Tunnels and Deeper, by Roderick Gordon and Brian Williams

Roderick Gordon and Brian Williams's Tunnels series has a great back story. Their first book (originally titled The Highfield Mole) was allegedly inspired by a real—and very strange—place: the Williamson Tunnels, a mysterious labyrinth of tunnels built in Liverpool by an eccentric tobacco merchant in the early 19th century. Gordon and Williams self-published their book in 2005, but soon after it was discovered by Barry Cunningham, the literary agent who signed J.K. Rowling. (Copies of the original book are rare, and AbeBooksUK ranked it as the 2nd "most collectable" book of 2007.) Their book was republished as Tunnels in 2007, followed by Deeper and the just-released novel Freefall. The fourth book in the series, Closer, will be coming out in the U.K. this spring and a movie adaptation is planned for later this year.

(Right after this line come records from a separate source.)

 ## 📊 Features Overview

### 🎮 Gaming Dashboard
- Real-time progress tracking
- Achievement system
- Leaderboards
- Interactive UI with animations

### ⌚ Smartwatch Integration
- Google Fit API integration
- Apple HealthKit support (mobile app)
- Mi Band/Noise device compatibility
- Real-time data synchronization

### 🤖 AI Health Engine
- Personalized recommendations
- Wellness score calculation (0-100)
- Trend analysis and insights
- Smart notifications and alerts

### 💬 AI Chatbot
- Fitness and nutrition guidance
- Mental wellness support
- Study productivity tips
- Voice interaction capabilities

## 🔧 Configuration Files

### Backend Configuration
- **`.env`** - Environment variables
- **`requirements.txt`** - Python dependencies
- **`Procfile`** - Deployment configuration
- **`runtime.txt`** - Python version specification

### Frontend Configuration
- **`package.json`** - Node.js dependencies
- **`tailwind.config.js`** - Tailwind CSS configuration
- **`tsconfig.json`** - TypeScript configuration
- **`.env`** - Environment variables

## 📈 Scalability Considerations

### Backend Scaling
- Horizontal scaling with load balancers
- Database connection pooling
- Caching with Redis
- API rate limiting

Unfortunately, the background story for this series is better than its execution. I was willing to set aside the authors' bizarre stabs at literary styling (although I shuddered over phrases like “tawdry eggbeaters”) and the glacial pace of their plot, but I could not accept the near-total lack of sympathetic characters. We've complained in the past about implausibly noble, self-sacrificing protagonists, but very little time spent with the main character of the Tunnels series left us pining for Gregor, the saintly hero of Suzanne Collins's Underland Chronicles. Clearly, we had no idea how good we had it.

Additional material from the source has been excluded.